Pursuant to Section 8 I RETT-Act, the regular assessment basis for RETT is the consideration - e.g., the purchase price - for an acquired property. In case of certain share transfers and mergers, however, the RETT-Act provides that the socalled substitute assessment basis pursuant to Section 8 II RETT-Act applies. The substitute assessment basis operates with specific valuation principles (Sections 138 et. seq. of the Valuation Act). For instance, in case of developed land these valuation principles would provide that the RETT basis is 12.5 times the agreed annual rent, reduced by a lump sum impairment for age. In practice, the substitute assessment basis often leads to significantly lower values than the regular assessment basis.

In 2011, the constitutionality of the substitute assessment basis was challenged by a taxpayer in court proceedings in front of the Federal Tax Court. The taxpayer argued that the substitute assessment basis violated the German constitution since it resulted in random and arbitrary values. The Federal Tax Court, convinced of the unconstitutionality of the substitute assessment basis, referred the case to the German Constitutional Court pursuant to the preliminary ruling procedure provided in Art. 100 of the German Constitution.

The German Constitutional Court confirmed the position of the Federal Tax Court and adjudicated that the substitute assessment basis in fact violates the principle of equal taxation derived from Art. 3 I of the German Constitution based on the following reasons: Tax Law Germany July 2015 Our Expertise Tax Law 2 Hot Topics The value derived from the substitute assessment basis differs significantly not only in average but also in many individual cases from the value of the regular assessment basis, which in most cases reflects the fair market value.

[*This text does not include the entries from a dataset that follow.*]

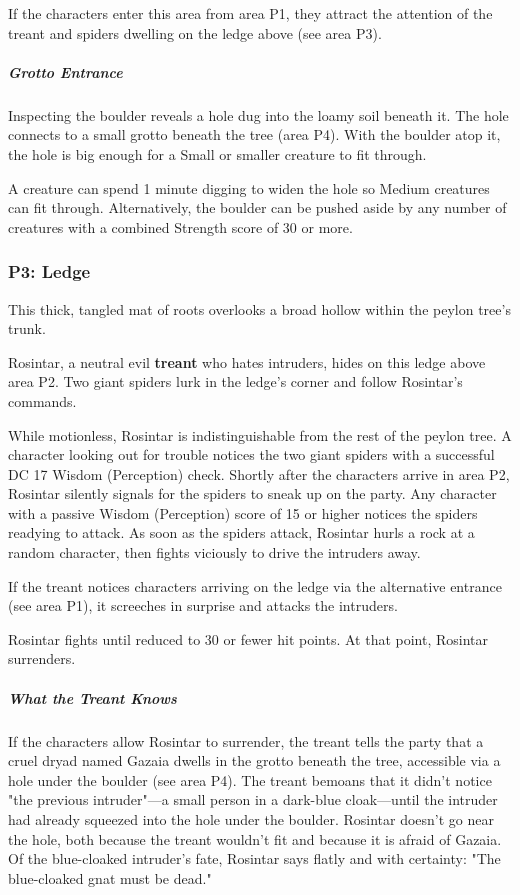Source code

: \documentclass[10pt,a4paper,twoside,bg=print,twocolumn,openany,nodeprecatedcode]{dndbook}
\begin{document}
If the characters enter this area from area P1, they attract the attention of the treant and spiders dwelling on the ledge above (see area P3).

\subparagraph{Grotto Entrance}
Inspecting the boulder reveals a hole dug into the loamy soil beneath it. The hole connects to a small grotto beneath the tree (area P4). With the boulder atop it, the hole is big enough for a Small or smaller creature to fit through.

A creature can spend 1 minute digging to widen the hole so Medium creatures can fit through. Alternatively, the boulder can be pushed aside by any number of creatures with a combined Strength score of 30 or more.

\subsubsection{P3: Ledge}
\begin{DndReadAloud}{}
This thick, tangled mat of roots overlooks a broad hollow within the peylon tree's trunk.

\end{DndReadAloud}

Rosintar, a neutral evil \textbf{treant} who hates intruders, hides on this ledge above area P2. Two giant spiders lurk in the ledge's corner and follow Rosintar's commands.

While motionless, Rosintar is indistinguishable from the rest of the peylon tree. A character looking out for trouble notices the two giant spiders with a successful DC 17 Wisdom (Perception) check. Shortly after the characters arrive in area P2, Rosintar silently signals for the spiders to sneak up on the party. Any character with a passive Wisdom (Perception) score of 15 or higher notices the spiders readying to attack. As soon as the spiders attack, Rosintar hurls a rock at a random character, then fights viciously to drive the intruders away.

If the treant notices characters arriving on the ledge via the alternative entrance (see area P1), it screeches in surprise and attacks the intruders.

Rosintar fights until reduced to 30 or fewer hit points. At that point, Rosintar surrenders.

\subparagraph{What the Treant Knows}
If the characters allow Rosintar to surrender, the treant tells the party that a cruel dryad named Gazaia dwells in the grotto beneath the tree, accessible via a hole under the boulder (see area P4). The treant bemoans that it didn't notice "the previous intruder"—a small person in a dark-blue cloak—until the intruder had already squeezed into the hole under the boulder. Rosintar doesn't go near the hole, both because the treant wouldn't fit and because it is afraid of Gazaia. Of the blue-cloaked intruder's fate, Rosintar says flatly and with certainty: "The blue-cloaked gnat must be dead."
\end{document}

This discrepancy is not consistent with the principle of equal taxation and cannot be justified by policy aims and/or non-fiscal objectives of promotion, direction and/or encouragement.

The Federal Constitutional Court imposed on the German legislator the obligation to remedy the discrimination by passing new rules for the substitute assessment basis no later than on June 30, 2016. These rules shall become effective with retrospective effect as of January 1, 2009. With respect to RETT-able transactions prior to January 1, 2009, the current rules governing the substitute assessment basis will remain in effect.

Implications for Taxpayers

As a result of the decision of the German Constitutional Court it is to be expected that the substitute assessment basis will be amended such that the value derived from the substitute assessment basis will come closer to the fair market value of the real property involved in the RETT-able transaction. In response to the decision of the German Constitutional Court, the German legislator may, for instance, consider determining the substitute assessment basis by reference to the valuation principles of the German inheritance and gift tax. Because the new rules will come into effect with retrospective application, the consequences of the expected amendment should already be taken into account in the planning of ongoing transactions. As regards RETT assessment notices issued in the past, the following principles will apply:

  • RETT assessment notices issued in relation to transactions that occurred prior to January 1, 2009 will not be affected by the new legislation.
  • RETT assessment notices issued in relation to transactions that occurred on or after January 1, 2009 should generally not be affected by the new legislation, provided that the respective assessment notice has already become non-appealable and the new rules do not lead to a lower RETT (Section 176 of the General Tax Code). Certain exceptions, however, apply for tax assessments against which the taxpayers appealed.